The putative deal is more salvage operation than merger. BAE thought it could strike out on its own in the US. It badly miscalculated and now wants to be rescued by Europe. This is not a new story. A contest between European and US defence collaboration led to Michael Heseltine’s stormy exit from Margaret Thatcher’s cabinet during the Westland affair. The then defence secretary favoured Europe. The Lady always thought the Atlantic narrower than the Channel.
Politics may tempt David Cameron to take the same view. Many Tories see closer eurozone integration as an opportunity for Britain to break loose from the EU. Yet his advisers will tell the prime minister that BAE cannot go it alone in an era of shrinking defence budgets and fierce competition from the US giants. Jobs must be weighed against eurosceptic emotions.
The deal, of course, could well be scuppered by conflicting national demands. It suits BAE and EADS to present it as the only option but the existing pattern of Anglo-French defence co-operation suggests other possible configurations. The important point is that the logic of integration of Europe’s defence industry is irrefutable. What was it Napoleon said? Know a country’s geography and you can soon enough know its foreign policy.

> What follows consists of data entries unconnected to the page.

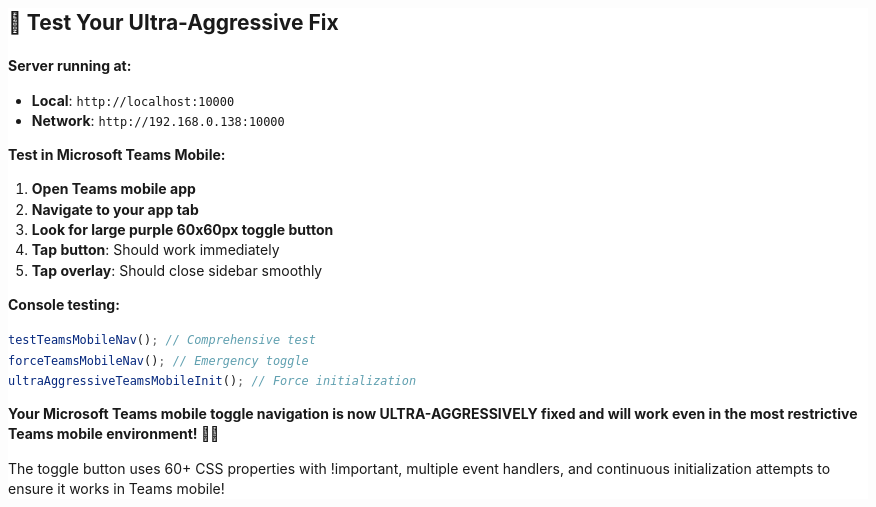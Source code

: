 ## 🔗 **Test Your Ultra-Aggressive Fix**

**Server running at:**
- **Local**: `http://localhost:10000`
- **Network**: `http://192.168.0.138:10000`

**Test in Microsoft Teams Mobile:**
1. **Open Teams mobile app**
2. **Navigate to your app tab**
3. **Look for large purple 60x60px toggle button**
4. **Tap button**: Should work immediately
5. **Tap overlay**: Should close sidebar smoothly

**Console testing:**
```javascript
testTeamsMobileNav(); // Comprehensive test
forceTeamsMobileNav(); // Emergency toggle
ultraAggressiveTeamsMobileInit(); // Force initialization
```

**Your Microsoft Teams mobile toggle navigation is now ULTRA-AGGRESSIVELY fixed and will work even in the most restrictive Teams mobile environment! 📱🚀**

The toggle button uses 60+ CSS properties with !important, multiple event handlers, and continuous initialization attempts to ensure it works in Teams mobile!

A modern British foreign policy should start from first principles. The nation’s vital national interests lie in an open world economy and in access to international trade and investment. Its outlook is instinctively global – a welcome legacy of empire. Its economic interests, and its citizens, are scattered far and wide.
Its power of attraction lies in a capacity to nurture the talents of immigrants from every corner of the world – witness the success of Team GB at the Olympics. A vibrant Britain cannot be open for business and closed to foreigners. That makes it curious to say the least that a government that celebrated the diversity on show at London 2012 should be throwing up the barricades against immigration.
Britain has a big stake in global security. History, culture and economic interest make it a natural champion of the international rule of law. This means it needs armed forces that can reach beyond the task of homeland defence to make a wider contribution to security
The twin relationships with Europe and the US are essential anchors for such a strategy. This does not mean that Britain need play the poodle in Washington. Nor does it require membership of the euro – rather recognition that the EU can be an influence multiplier.
Of course, the government should also be reviving and refurbishing its ties with the rising powers. The mistake is to imagine that Britain can put itself at the centre of an array of global networks if it leaves behind existing alliances. The relationships with Europe and the US add to, rather than subtract from, an effort to win influence in Beijing and Brasília, Delhi and Ankara.
Mr Cameron’s government too often hankers after a new Elizabethan age. Why cannot plucky Britain, you can hear ministers say, leave the troubles of Europe behind and remake its fortune in far-off lands? Sad to say, romanticism is eclipsing realism. The first step towards a serious foreign policy is to see the world as it is rather than as one might have liked it to be.